When you reach the line in the listing below that contains "mass times the", begin returning lines exactly as written, and stop after the line that contains "radial moment formulas". Return no other lines.
[[ Information given open ]]
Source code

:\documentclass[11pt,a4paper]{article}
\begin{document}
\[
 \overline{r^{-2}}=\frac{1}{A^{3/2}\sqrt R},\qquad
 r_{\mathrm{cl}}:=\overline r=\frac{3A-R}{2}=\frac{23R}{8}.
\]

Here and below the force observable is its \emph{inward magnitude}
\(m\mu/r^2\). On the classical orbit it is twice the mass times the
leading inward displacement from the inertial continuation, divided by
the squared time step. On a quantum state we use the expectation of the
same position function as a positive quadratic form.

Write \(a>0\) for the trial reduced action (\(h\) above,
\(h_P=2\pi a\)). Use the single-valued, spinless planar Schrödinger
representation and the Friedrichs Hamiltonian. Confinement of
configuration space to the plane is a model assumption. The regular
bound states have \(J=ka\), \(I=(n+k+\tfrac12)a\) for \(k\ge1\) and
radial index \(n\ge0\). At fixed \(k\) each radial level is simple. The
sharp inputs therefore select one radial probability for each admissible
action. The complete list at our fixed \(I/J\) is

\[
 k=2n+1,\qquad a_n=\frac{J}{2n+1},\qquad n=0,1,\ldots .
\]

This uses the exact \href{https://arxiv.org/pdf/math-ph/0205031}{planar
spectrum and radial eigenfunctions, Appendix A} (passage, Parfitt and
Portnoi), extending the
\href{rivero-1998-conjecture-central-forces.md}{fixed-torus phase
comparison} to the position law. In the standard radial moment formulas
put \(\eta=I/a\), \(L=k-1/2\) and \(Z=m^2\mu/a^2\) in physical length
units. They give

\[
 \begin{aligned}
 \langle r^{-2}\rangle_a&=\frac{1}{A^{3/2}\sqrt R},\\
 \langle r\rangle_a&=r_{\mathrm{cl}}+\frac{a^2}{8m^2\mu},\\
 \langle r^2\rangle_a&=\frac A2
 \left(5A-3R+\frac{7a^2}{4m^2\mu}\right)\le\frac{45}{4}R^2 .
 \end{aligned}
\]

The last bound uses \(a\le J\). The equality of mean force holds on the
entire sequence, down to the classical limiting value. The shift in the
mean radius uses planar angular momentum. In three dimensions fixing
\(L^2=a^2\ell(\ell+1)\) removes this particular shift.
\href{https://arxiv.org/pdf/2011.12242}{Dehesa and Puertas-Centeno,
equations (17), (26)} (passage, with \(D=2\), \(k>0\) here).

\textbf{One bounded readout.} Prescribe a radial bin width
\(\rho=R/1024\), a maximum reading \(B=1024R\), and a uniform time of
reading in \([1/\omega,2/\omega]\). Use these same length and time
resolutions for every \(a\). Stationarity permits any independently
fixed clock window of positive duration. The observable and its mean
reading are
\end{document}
[[ Information given closed ]]
** The completed task **
\(m\mu/r^2\). On the classical orbit it is twice the mass times the
leading inward displacement from the inertial continuation, divided by
the squared time step. On a quantum state we use the expectation of the
same position function as a positive quadratic form.

Write \(a>0\) for the trial reduced action (\(h\) above,
\(h_P=2\pi a\)). Use the single-valued, spinless planar Schrödinger
representation and the Friedrichs Hamiltonian. Confinement of
configuration space to the plane is a model assumption. The regular
bound states have \(J=ka\), \(I=(n+k+\tfrac12)a\) for \(k\ge1\) and
radial index \(n\ge0\). At fixed \(k\) each radial level is simple. The
sharp inputs therefore select one radial probability for each admissible
action. The complete list at our fixed \(I/J\) is

\[
 k=2n+1,\qquad a_n=\frac{J}{2n+1},\qquad n=0,1,\ldots .
\]

This uses the exact \href{https://arxiv.org/pdf/math-ph/0205031}{planar
spectrum and radial eigenfunctions, Appendix A} (passage, Parfitt and
Portnoi), extending the
\href{rivero-1998-conjecture-central-forces.md}{fixed-torus phase
comparison} to the position law. In the standard radial moment formulas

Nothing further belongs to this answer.